BEGIN
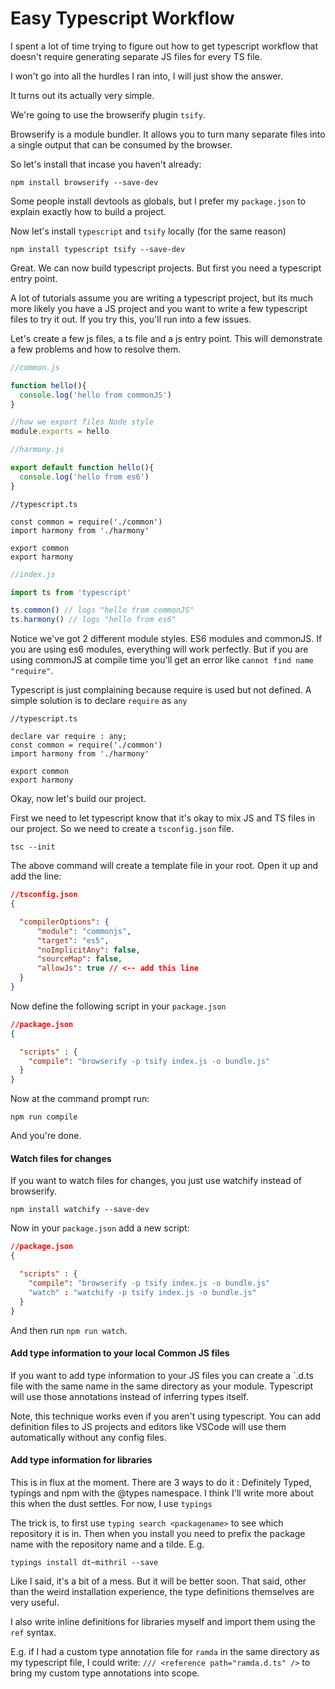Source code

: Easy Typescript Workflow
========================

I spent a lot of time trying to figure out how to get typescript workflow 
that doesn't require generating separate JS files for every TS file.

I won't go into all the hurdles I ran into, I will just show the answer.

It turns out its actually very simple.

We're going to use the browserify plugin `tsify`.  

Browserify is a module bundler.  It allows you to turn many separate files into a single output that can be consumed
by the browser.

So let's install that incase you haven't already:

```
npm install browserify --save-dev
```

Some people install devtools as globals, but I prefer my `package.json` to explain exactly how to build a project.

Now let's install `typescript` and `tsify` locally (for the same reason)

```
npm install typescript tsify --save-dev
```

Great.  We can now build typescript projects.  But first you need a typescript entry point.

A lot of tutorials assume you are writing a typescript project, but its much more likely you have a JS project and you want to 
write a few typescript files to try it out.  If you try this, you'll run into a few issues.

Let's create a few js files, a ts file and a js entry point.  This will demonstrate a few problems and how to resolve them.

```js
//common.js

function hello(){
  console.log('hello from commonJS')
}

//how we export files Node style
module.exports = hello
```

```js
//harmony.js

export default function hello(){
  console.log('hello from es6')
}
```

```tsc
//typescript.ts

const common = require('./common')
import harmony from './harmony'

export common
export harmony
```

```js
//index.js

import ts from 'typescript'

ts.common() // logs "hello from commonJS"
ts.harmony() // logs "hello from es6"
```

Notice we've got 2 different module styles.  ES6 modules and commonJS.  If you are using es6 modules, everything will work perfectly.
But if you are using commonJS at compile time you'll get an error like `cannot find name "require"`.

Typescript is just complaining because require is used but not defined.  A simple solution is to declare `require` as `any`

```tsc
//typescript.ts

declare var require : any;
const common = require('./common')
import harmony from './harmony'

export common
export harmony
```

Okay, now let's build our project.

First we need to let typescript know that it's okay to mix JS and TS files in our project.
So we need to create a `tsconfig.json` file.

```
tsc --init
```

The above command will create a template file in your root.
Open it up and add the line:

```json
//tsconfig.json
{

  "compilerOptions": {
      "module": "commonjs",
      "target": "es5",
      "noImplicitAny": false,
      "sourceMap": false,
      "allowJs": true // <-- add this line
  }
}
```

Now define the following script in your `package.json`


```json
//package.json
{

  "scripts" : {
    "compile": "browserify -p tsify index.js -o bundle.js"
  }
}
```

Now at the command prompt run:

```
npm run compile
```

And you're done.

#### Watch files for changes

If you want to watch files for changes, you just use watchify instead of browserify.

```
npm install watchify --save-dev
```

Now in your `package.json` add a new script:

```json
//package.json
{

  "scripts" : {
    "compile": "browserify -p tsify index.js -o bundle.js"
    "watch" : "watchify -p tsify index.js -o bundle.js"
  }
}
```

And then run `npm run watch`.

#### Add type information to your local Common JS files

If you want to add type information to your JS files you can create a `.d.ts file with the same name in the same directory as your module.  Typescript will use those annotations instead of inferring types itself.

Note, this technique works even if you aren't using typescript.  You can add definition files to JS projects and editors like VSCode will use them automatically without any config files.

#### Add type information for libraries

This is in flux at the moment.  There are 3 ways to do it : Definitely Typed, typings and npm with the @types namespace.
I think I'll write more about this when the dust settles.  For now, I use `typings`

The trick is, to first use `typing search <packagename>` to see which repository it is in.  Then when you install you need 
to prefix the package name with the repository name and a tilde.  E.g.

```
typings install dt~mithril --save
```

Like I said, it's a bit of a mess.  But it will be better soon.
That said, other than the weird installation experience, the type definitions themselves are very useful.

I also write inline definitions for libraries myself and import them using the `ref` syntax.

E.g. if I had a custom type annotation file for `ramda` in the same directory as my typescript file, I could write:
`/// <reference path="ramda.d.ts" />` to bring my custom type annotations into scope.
END
BEGIN
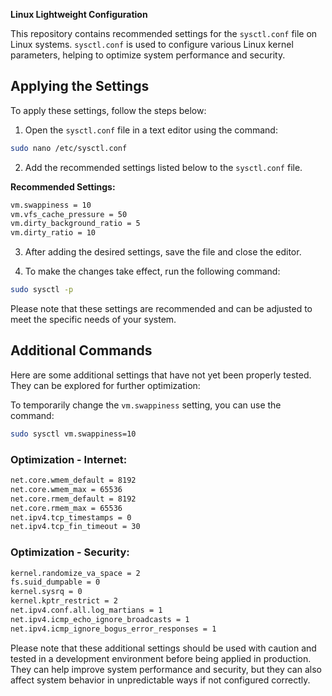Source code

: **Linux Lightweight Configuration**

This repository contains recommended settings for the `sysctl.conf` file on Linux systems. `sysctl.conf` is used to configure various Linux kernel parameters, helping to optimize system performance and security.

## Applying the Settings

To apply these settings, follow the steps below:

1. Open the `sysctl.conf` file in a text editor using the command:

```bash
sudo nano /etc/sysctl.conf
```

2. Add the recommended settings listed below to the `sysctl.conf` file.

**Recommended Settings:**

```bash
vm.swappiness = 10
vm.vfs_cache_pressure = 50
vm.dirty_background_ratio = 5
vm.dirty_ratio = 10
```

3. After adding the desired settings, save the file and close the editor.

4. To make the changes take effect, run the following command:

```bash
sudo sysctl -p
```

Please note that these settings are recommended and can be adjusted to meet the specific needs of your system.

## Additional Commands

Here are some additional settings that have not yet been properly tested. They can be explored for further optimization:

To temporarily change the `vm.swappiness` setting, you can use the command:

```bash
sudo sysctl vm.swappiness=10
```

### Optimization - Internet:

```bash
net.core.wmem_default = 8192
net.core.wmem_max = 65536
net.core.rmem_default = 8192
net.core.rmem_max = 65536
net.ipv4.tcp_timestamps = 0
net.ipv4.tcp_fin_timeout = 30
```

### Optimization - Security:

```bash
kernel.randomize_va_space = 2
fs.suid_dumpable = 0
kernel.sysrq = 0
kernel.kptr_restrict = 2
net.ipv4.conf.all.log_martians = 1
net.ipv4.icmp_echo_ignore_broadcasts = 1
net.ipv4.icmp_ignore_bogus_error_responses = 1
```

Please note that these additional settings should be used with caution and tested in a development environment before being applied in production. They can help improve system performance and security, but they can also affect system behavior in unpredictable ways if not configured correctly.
END
■ Exercise goal
Lines with the word "system": copy each one from the data above.

■ Output of the exercise
This repository contains recommended settings for the `sysctl.conf` file on Linux systems. `sysctl.conf` is used to configure various Linux kernel parameters, helping to optimize system performance and security.
Please note that these settings are recommended and can be adjusted to meet the specific needs of your system.
Please note that these additional settings should be used with caution and tested in a development environment before being applied in production. They can help improve system performance and security, but they can also affect system behavior in unpredictable ways if not configured correctly.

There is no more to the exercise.